- What is required
Consider the listing below. Extract exactly the lines from the line containing "Notice the distinct" to the line containing "button with an", both included.

=== Begin Enclosure ===

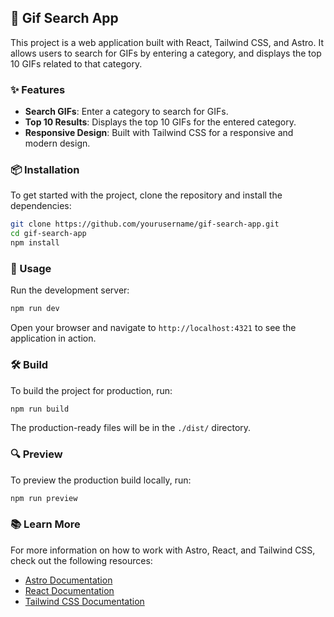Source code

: ## 🌟 Gif Search App

This project is a web application built with React, Tailwind CSS, and Astro. It allows users to search for GIFs by entering a category, and displays the top 10 GIFs related to that category.

### ✨ Features

- **Search GIFs**: Enter a category to search for GIFs.
- **Top 10 Results**: Displays the top 10 GIFs for the entered category.
- **Responsive Design**: Built with Tailwind CSS for a responsive and modern design.

### 📦 Installation

To get started with the project, clone the repository and install the dependencies:

```sh
git clone https://github.com/yourusername/gif-search-app.git
cd gif-search-app
npm install
```

### 🚀 Usage

Run the development server:

```sh
npm run dev
```

Open your browser and navigate to `http://localhost:4321` to see the application in action.

### 🛠️ Build

To build the project for production, run:

```sh
npm run build
```

The production-ready files will be in the `./dist/` directory.

### 🔍 Preview

To preview the production build locally, run:

```sh
npm run preview
```

### 📚 Learn More

For more information on how to work with Astro, React, and Tailwind CSS, check out the following resources:

- [Astro Documentation](https://docs.astro.build)
- [React Documentation](https://reactjs.org/docs/getting-started.html)
- [Tailwind CSS Documentation](https://tailwindcss.com/docs)
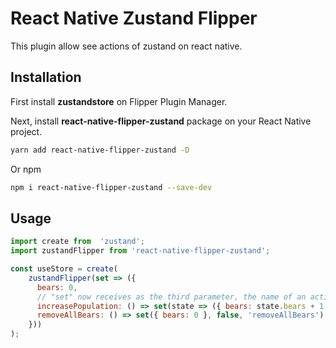 
# React Native Zustand Flipper

This plugin allow see actions of zustand on react native.

## Installation

First install **zustandstore** on Flipper Plugin Manager.

Next, install **react-native-flipper-zustand** package on your React Native project.

```bash
yarn add react-native-flipper-zustand -D
```
Or npm

```bash
npm i react-native-flipper-zustand --save-dev
```

## Usage

```javascript
import create from  'zustand';
import zustandFlipper from 'react-native-flipper-zustand';

const useStore = create(
	zustandFlipper(set => ({
	  bears: 0,
	  // "set" now receives as the third parameter, the name of an action that will be shown in Flipper
	  increasePopulation: () => set(state => ({ bears: state.bears + 1 }), false, 'increasePopulation'),
	  removeAllBears: () => set({ bears: 0 }, false, 'removeAllBears')
	}))
);
```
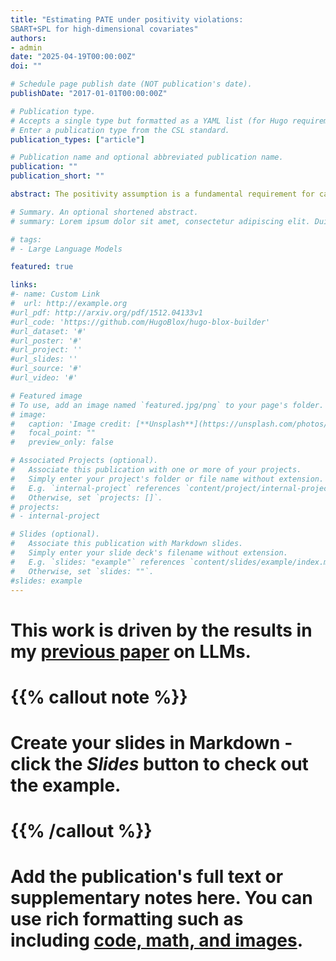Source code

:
 ```yaml
---
title: "Estimating PATE under positivity violations:
SBART+SPL for high-dimensional covariates"
authors:
- admin
date: "2025-04-19T00:00:00Z"
doi: ""

# Schedule page publish date (NOT publication's date).
publishDate: "2017-01-01T00:00:00Z"

# Publication type.
# Accepts a single type but formatted as a YAML list (for Hugo requirements).
# Enter a publication type from the CSL standard.
publication_types: ["article"]

# Publication name and optional abbreviated publication name.
publication: ""
publication_short: ""

abstract: The positivity assumption is a fundamental requirement for causal inference in the potential outcomes framework, ensuring that all individuals have a positive probability of receiving each treatment option. However, real-world datasets often violate this assumption, particularly in regions of non-overlap where one treatment group is underrepresented or entirely absent for certain combinations of confounding variables. Traditional approaches, such as trimming and weighting, address these violations but typically modify the target population, potentially introducing bias. The Bayesian Additive Regression Trees with Spline Models (BART+SPL) approach has been proposed as a solution to this issue. BART+SPL combines Bayesian Additive Regression Trees (BART) for imputation in regions of treatment overlap with spline models (SPL) for extrapolation into non-overlap regions, preserving the initial target population. However, BART+SPL’s performance is compromised when dealing with high-dimensional covariates. To address this limitation, this paper proposes SBART+SPL, an extension of the BART+SPL framework that integrates SoftBART into the estimation procedure. SoftBART generalizes BART by implementing smooth decision rules and sparsity-inducing splitting probabilities. A simulation study demonstrates that SBART+SPL yields better precision and improved coverage compared to BART+SPL when estimating population average treatment effects (PATE) in the presence of high-dimensional covariates and violations of the positivity assumption. Additionally, the applicability of SBART+SPL is illustrated by re-analyzing an empirical study that evaluates the impact of exposure to natural gas compressor stations on cancer mortality rates across U.S. counties.

# Summary. An optional shortened abstract.
# summary: Lorem ipsum dolor sit amet, consectetur adipiscing elit. Duis posuere tellus ac convallis placerat. Proin tincidunt magna sed ex sollicitudin condimentum.

# tags:
# - Large Language Models

featured: true

links:
#- name: Custom Link
#  url: http://example.org
#url_pdf: http://arxiv.org/pdf/1512.04133v1
#url_code: 'https://github.com/HugoBlox/hugo-blox-builder'
#url_dataset: '#'
#url_poster: '#'
#url_project: ''
#url_slides: ''
#url_source: '#'
#url_video: '#'

# Featured image
# To use, add an image named `featured.jpg/png` to your page's folder. 
# image:
#   caption: 'Image credit: [**Unsplash**](https://unsplash.com/photos/s9CC2SKySJM)'
#   focal_point: ""
#   preview_only: false

# Associated Projects (optional).
#   Associate this publication with one or more of your projects.
#   Simply enter your project's folder or file name without extension.
#   E.g. `internal-project` references `content/project/internal-project/index.md`.
#   Otherwise, set `projects: []`.
# projects:
# - internal-project

# Slides (optional).
#   Associate this publication with Markdown slides.
#   Simply enter your slide deck's filename without extension.
#   E.g. `slides: "example"` references `content/slides/example/index.md`.
#   Otherwise, set `slides: ""`.
#slides: example
---
```


# This work is driven by the results in my [previous paper](/publication/conference-paper/) on LLMs.

# {{% callout note %}}
# Create your slides in Markdown - click the *Slides* button to check out the example.
# {{% /callout %}}

# Add the publication's **full text** or **supplementary notes** here. You can use rich formatting such as including [code, math, and images](https://docs.hugoblox.com/content/writing-markdown-latex/).
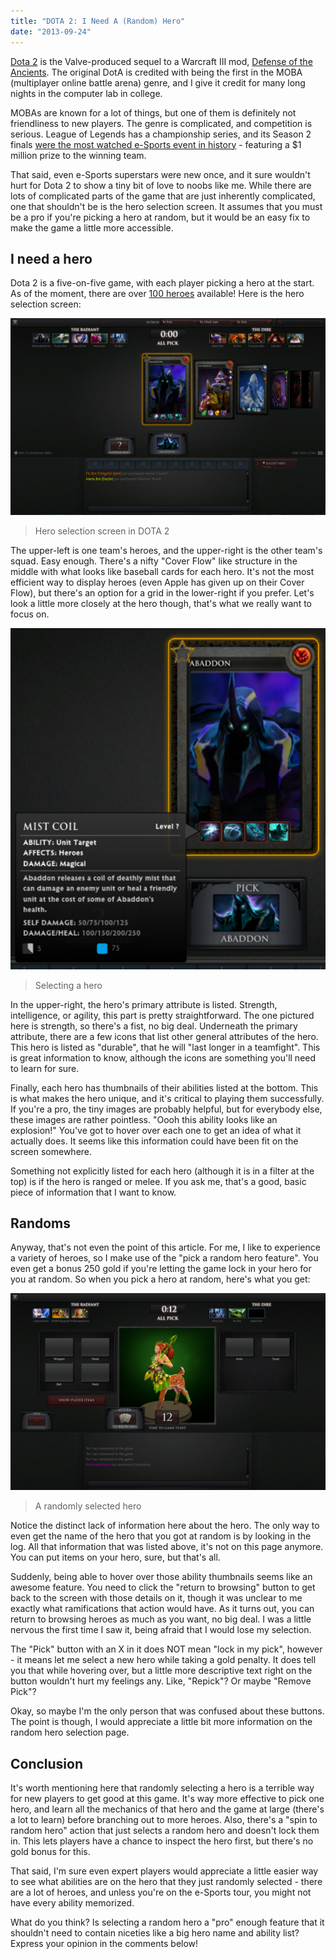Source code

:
 ```yaml
---
title: "DOTA 2: I Need A (Random) Hero"
date: "2013-09-24"
---
```


[Dota 2](http://en.wikipedia.org/wiki/Dota_2) is the Valve-produced sequel to a Warcraft III mod, [Defense of the Ancients](http://en.wikipedia.org/wiki/Defense_of_the_Ancients). The original DotA is credited with being the first in the MOBA (multiplayer online battle arena) genre, and I give it credit for many long nights in the computer lab in college.

MOBAs are known for a lot of things, but one of them is definitely not friendliness to new players. The genre is complicated, and competition is serious. League of Legends has a championship series, and its Season 2 finals [were the most watched e-Sports event in history](http://en.wikipedia.org/wiki/Electronic_sports#League_of_Legends) - featuring a $1 million prize to the winning team.

That said, even e-Sports superstars were new once, and it sure wouldn't hurt for Dota 2 to show a tiny bit of love to noobs like me. While there are lots of complicated parts of the game that are just inherently complicated, one that shouldn't be is the hero selection screen. It assumes that you must be a pro if you're picking a hero at random, but it would be an easy fix to make the game a little more accessible.

## I need a hero

Dota 2 is a five-on-five game, with each player picking a hero at the start. As of the moment, there are over [100 heroes](http://www.dota2.com/heroes/) available! Here is the hero selection screen:

![Hero selection screen in DOTA 2](images/character-selector.png)
> Hero selection screen in DOTA 2

The upper-left is one team's heroes, and the upper-right is the other team's squad. Easy enough. There's a nifty "Cover Flow" like structure in the middle with what looks like baseball cards for each hero. It's not the most efficient way to display heroes (even Apple has given up on their Cover Flow), but there's an option for a grid in the lower-right if you prefer. Let's look a little more closely at the hero though, that's what we really want to focus on.

![Selecting a hero](images/pick-yourself-cropped.png)
> Selecting a hero

In the upper-right, the hero's primary attribute is listed. Strength, intelligence, or agility, this part is pretty straightforward. The one pictured here is strength, so there's a fist, no big deal. Underneath the primary attribute, there are a few icons that list other general attributes of the hero. This hero is listed as "durable", that he will "last longer in a teamfight". This is great information to know, although the icons are something you'll need to learn for sure.

Finally, each hero has thumbnails of their abilities listed at the bottom. This is what makes the hero unique, and it's critical to playing them successfully. If you're a pro, the tiny images are probably helpful, but for everybody else, these images are rather pointless. "Oooh this ability looks like an explosion!" You've got to hover over each one to get an idea of what it actually does. It seems like this information could have been fit on the screen somewhere.

Something not explicitly listed for each hero (although it is in a filter at the top) is if the hero is ranged or melee. If you ask me, that's a good, basic piece of information that I want to know.

## Randoms

Anyway, that's not even the point of this article. For me, I like to experience a variety of heroes, so I make use of the "pick a random hero feature". You even get a bonus 250 gold if you're letting the game lock in your hero for you at random. So when you pick a hero at random, here's what you get:

![A randomly selected hero](images/random-character.png)
> A randomly selected hero

Notice the distinct lack of information here about the hero. The only way to even get the name of the hero that you got at random is by looking in the log. All that information that was listed above, it's not on this page anymore. You can put items on your hero, sure, but that's all.

Suddenly, being able to hover over those ability thumbnails seems like an awesome feature. You need to click the "return to browsing" button to get back to the screen with those details on it, though it was unclear to me exactly what ramifications that action would have. As it turns out, you can return to browsing heroes as much as you want, no big deal. I was a little nervous the first time I saw it, being afraid that I would lose my selection.

The "Pick" button with an X in it does NOT mean "lock in my pick", however - it means let me select a new hero while taking a gold penalty. It does tell you that while hovering over, but a little more descriptive text right on the button wouldn't hurt my feelings any. Like, "Repick"? Or maybe "Remove Pick"?

Okay, so maybe I'm the only person that was confused about these buttons. The point is though, I would appreciate a little bit more information on the random hero selection page.

## Conclusion

It's worth mentioning here that randomly selecting a hero is a terrible way for new players to get good at this game. It's way more effective to pick one hero, and learn all the mechanics of that hero and the game at large (there's a lot to learn) before branching out to more heroes. Also, there's a "spin to random hero" action that just selects a random hero and doesn't lock them in. This lets players have a chance to inspect the hero first, but there's no gold bonus for this.

That said, I'm sure even expert players would appreciate a little easier way to see what abilities are on the hero that they just randomly selected - there are a lot of heroes, and unless you're on the e-Sports tour, you might not have every ability memorized.

What do you think? Is selecting a random hero a "pro" enough feature that it shouldn't need to contain niceties like a big hero name and ability list? Express your opinion in the comments below!
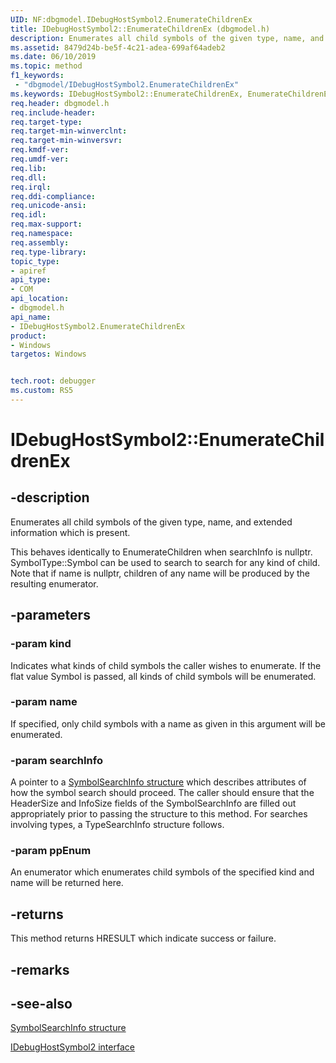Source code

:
 ```yaml
---
UID: NF:dbgmodel.IDebugHostSymbol2.EnumerateChildrenEx
title: IDebugHostSymbol2::EnumerateChildrenEx (dbgmodel.h)
description: Enumerates all child symbols of the given type, name, and extended information which is present.
ms.assetid: 8479d24b-be5f-4c21-adea-699af64adeb2
ms.date: 06/10/2019
ms.topic: method
f1_keywords:
 - "dbgmodel/IDebugHostSymbol2.EnumerateChildrenEx"
ms.keywords: IDebugHostSymbol2::EnumerateChildrenEx, EnumerateChildrenEx, IDebugHostSymbol2.EnumerateChildrenEx, IDebugHostSymbol2::EnumerateChildrenEx, IDebugHostSymbol2.EnumerateChildrenEx
req.header: dbgmodel.h
req.include-header:
req.target-type:
req.target-min-winverclnt:
req.target-min-winversvr:
req.kmdf-ver:
req.umdf-ver:
req.lib:
req.dll:
req.irql: 
req.ddi-compliance:
req.unicode-ansi:
req.idl:
req.max-support:
req.namespace:
req.assembly:
req.type-library: 
topic_type: 
- apiref
api_type: 
- COM
api_location: 
- dbgmodel.h
api_name: 
- IDebugHostSymbol2.EnumerateChildrenEx
product:
- Windows
targetos: Windows


tech.root: debugger
ms.custom: RS5
---
```


# IDebugHostSymbol2::EnumerateChildrenEx


## -description

Enumerates all child symbols of the given type, name, and extended information which is present.

This behaves identically to EnumerateChildren when searchInfo is nullptr.  SymbolType::Symbol 
can be used to search to search for any kind of child. Note that if name is nullptr, children of any name will be produced by the resulting enumerator.

## -parameters

### -param kind
Indicates what kinds of child symbols the caller wishes to enumerate. If the flat value Symbol is passed, all kinds of child symbols will be enumerated.

### -param name
If specified, only child symbols with a name as given in this argument will be enumerated.

### -param searchInfo
A pointer to a [SymbolSearchInfo structure](ns-dbgmodel-symbolsearchinfo.md) which describes attributes of how the symbol search should proceed.  The caller should ensure that the HeaderSize and InfoSize fields of the SymbolSearchInfo are filled out appropriately prior to passing the structure to this method.  For searches involving types, a TypeSearchInfo structure follows. 

### -param ppEnum
An enumerator which enumerates child symbols of the specified kind and name will be returned here.


## -returns
This method returns HRESULT which indicate success or failure.

## -remarks

## -see-also

[SymbolSearchInfo structure](ns-dbgmodel-symbolsearchinfo.md)

[IDebugHostSymbol2 interface](nn-dbgmodel-idebughostsymbol2.md)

=== End Enclosure ===

- Written answer
Notice the distinct lack of information here about the hero. The only way to even get the name of the hero that you got at random is by looking in the log. All that information that was listed above, it's not on this page anymore. You can put items on your hero, sure, but that's all.

Suddenly, being able to hover over those ability thumbnails seems like an awesome feature. You need to click the "return to browsing" button to get back to the screen with those details on it, though it was unclear to me exactly what ramifications that action would have. As it turns out, you can return to browsing heroes as much as you want, no big deal. I was a little nervous the first time I saw it, being afraid that I would lose my selection.

The "Pick" button with an X in it does NOT mean "lock in my pick", however - it means let me select a new hero while taking a gold penalty. It does tell you that while hovering over, but a little more descriptive text right on the button wouldn't hurt my feelings any. Like, "Repick"? Or maybe "Remove Pick"?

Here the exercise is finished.